The aim of the cuts is to simplify the Motorola line of mobile phones "from feature phones to more innovative and profitable devices."
"These changes are designed to return Motorola's mobile devices unit to profitability, after it lost money in 14 of the last 16 quarters," Google said in a statement to the Securities and Exchange Commission.
The firm is likely to take a charge on severance payments of up to $275 million, mostly accounted for in the third quarter.
However Google warned investors not to expect a firm rebound to profits for several quarters.
Google bought the Mobility unit for $12.5 billion in May, eyeing both its mobile phone line, which uses Google's Android platform, and some 17,000 valuable patents.

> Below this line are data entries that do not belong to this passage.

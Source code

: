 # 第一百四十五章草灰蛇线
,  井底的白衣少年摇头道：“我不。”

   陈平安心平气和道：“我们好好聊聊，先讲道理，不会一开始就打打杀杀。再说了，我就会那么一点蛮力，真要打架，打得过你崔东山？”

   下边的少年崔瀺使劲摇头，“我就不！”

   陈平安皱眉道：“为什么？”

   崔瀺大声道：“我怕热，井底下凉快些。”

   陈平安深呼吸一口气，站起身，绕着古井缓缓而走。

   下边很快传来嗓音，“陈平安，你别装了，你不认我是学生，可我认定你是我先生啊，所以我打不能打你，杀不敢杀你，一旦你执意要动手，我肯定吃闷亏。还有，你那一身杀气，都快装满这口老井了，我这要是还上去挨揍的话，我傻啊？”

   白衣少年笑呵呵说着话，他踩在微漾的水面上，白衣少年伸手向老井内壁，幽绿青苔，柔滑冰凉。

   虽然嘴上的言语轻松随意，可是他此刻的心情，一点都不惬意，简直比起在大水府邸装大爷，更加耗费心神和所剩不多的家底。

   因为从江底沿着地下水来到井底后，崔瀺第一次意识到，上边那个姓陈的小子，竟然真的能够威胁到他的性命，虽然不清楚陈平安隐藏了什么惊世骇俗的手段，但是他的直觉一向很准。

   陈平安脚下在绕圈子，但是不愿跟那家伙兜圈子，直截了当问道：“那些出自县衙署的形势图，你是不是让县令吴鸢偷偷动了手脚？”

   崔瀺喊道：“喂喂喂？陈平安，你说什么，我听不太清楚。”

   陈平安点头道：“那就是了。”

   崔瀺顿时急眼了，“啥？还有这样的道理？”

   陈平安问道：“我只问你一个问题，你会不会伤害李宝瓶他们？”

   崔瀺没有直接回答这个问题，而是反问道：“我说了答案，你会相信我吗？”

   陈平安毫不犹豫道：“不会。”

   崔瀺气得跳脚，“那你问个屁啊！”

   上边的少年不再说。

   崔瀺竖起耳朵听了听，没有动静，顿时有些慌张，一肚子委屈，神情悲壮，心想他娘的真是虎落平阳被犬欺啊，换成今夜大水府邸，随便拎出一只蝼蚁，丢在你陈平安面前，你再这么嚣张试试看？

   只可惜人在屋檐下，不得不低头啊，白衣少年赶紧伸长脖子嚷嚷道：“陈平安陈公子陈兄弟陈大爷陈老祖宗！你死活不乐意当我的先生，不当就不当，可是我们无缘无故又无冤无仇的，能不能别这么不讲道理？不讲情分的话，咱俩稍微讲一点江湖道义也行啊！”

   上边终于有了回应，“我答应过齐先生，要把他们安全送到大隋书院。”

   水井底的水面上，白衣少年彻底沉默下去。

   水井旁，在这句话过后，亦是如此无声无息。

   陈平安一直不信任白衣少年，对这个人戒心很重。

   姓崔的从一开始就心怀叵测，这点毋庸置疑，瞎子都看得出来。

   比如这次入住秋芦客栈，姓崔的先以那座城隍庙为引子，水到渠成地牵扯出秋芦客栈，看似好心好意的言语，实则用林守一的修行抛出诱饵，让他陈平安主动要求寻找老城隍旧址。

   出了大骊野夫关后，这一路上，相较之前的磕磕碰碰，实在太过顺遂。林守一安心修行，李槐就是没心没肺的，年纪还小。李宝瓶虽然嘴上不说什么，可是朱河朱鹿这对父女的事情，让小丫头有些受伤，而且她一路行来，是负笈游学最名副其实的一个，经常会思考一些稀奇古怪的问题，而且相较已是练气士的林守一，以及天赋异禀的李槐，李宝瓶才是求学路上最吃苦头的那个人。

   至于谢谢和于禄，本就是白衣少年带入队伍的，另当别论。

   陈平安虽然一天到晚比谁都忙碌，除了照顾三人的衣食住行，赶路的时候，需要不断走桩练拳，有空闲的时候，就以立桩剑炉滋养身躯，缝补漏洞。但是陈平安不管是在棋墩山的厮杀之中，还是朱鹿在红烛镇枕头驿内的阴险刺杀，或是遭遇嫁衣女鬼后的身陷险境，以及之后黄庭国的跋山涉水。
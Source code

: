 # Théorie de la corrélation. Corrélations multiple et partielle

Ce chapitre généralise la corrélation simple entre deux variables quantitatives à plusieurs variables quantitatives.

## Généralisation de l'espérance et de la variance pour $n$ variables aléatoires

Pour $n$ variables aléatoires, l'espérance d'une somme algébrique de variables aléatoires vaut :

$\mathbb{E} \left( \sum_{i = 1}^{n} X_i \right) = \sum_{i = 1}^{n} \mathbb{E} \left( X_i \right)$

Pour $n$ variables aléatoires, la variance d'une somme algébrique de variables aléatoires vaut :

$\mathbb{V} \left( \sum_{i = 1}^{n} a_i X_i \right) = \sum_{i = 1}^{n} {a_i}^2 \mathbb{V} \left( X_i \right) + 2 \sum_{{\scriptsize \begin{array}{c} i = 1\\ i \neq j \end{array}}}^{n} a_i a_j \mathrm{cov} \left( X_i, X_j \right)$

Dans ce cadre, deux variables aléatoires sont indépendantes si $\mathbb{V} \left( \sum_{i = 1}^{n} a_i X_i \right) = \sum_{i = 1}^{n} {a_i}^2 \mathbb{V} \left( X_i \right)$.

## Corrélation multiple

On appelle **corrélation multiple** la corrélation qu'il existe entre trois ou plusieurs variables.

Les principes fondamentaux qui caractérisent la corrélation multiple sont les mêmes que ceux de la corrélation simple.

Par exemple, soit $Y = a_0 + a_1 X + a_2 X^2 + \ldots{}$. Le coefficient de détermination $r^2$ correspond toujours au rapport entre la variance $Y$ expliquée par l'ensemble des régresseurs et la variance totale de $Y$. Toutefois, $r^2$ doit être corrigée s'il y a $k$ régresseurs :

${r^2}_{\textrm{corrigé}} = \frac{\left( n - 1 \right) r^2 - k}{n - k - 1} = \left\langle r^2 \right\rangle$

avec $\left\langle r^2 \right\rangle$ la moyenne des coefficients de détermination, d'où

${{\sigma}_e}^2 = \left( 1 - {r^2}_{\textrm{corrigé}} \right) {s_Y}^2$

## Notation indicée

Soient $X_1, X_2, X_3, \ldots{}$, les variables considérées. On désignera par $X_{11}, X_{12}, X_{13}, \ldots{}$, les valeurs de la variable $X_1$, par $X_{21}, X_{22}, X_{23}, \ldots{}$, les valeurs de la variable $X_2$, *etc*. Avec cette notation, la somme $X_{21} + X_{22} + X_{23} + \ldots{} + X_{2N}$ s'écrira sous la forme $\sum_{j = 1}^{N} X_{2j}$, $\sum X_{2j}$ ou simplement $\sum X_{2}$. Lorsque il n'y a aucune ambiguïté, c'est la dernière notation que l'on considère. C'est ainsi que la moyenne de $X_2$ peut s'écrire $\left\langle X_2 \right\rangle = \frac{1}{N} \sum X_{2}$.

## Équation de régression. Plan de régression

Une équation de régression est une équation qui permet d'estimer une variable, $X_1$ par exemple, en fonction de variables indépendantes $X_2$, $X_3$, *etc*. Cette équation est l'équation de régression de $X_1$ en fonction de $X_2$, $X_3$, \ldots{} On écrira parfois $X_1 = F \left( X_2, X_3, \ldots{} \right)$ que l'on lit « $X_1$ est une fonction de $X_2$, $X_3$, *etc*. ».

About one-fifth of Motorola Mobility's 20,000 workers face getting pink slips.
The cuts will hit operations in Asia and India, focusing research and development on the existing units in Chicago, Sunnyvale and Beijing, the New York Times reported.
"While we expect this strategy to create new opportunities and help return Motorola's mobile devices unit to profitability, we understand how hard these changes will be for the employees concerned," a company spokesperson told AFP.
"Motorola is committed to helping them through this difficult transition and will be providing generous severance packages, as well as outplacement services to help people find new jobs," the spokesperson said.
Motorola Mobility was created in 2011 when US-based Motorola Inc split the company into a mobile devices unit and a government and public safety division known as Motorola Solutions.
Google said it will run Motorola Mobility as a separate business unit that will be a licensee of Android.
Sales of Android-based smartphones handily beat out Apple's hit iPhone in the first quarter of the year, and Android phones have been selling strongly in international markets as well.
But in the tablet market, Apple's iPad continues to dominate over rivals including Android models.
Google sought control of Motorola's phone line and its patents in the May takeover to boost its competitiveness against Apple in the booming smartphone and tablet market.
Motorola Mobility "is a company which was never able to make money but its integration into Google will simplify its structure," said Gregori Volokhine of Meeschaert New York.
In taking over Motorola Mobility, Google had to assuage regulators in the United States, China and Europe amid concerns it would not maintain Android as an open operating system, locking out other equipment makers from using it.
Conditions from China's Ministry of Commerce included Google keeping its Android software for smartphones and tablet computers free and open for at least five years.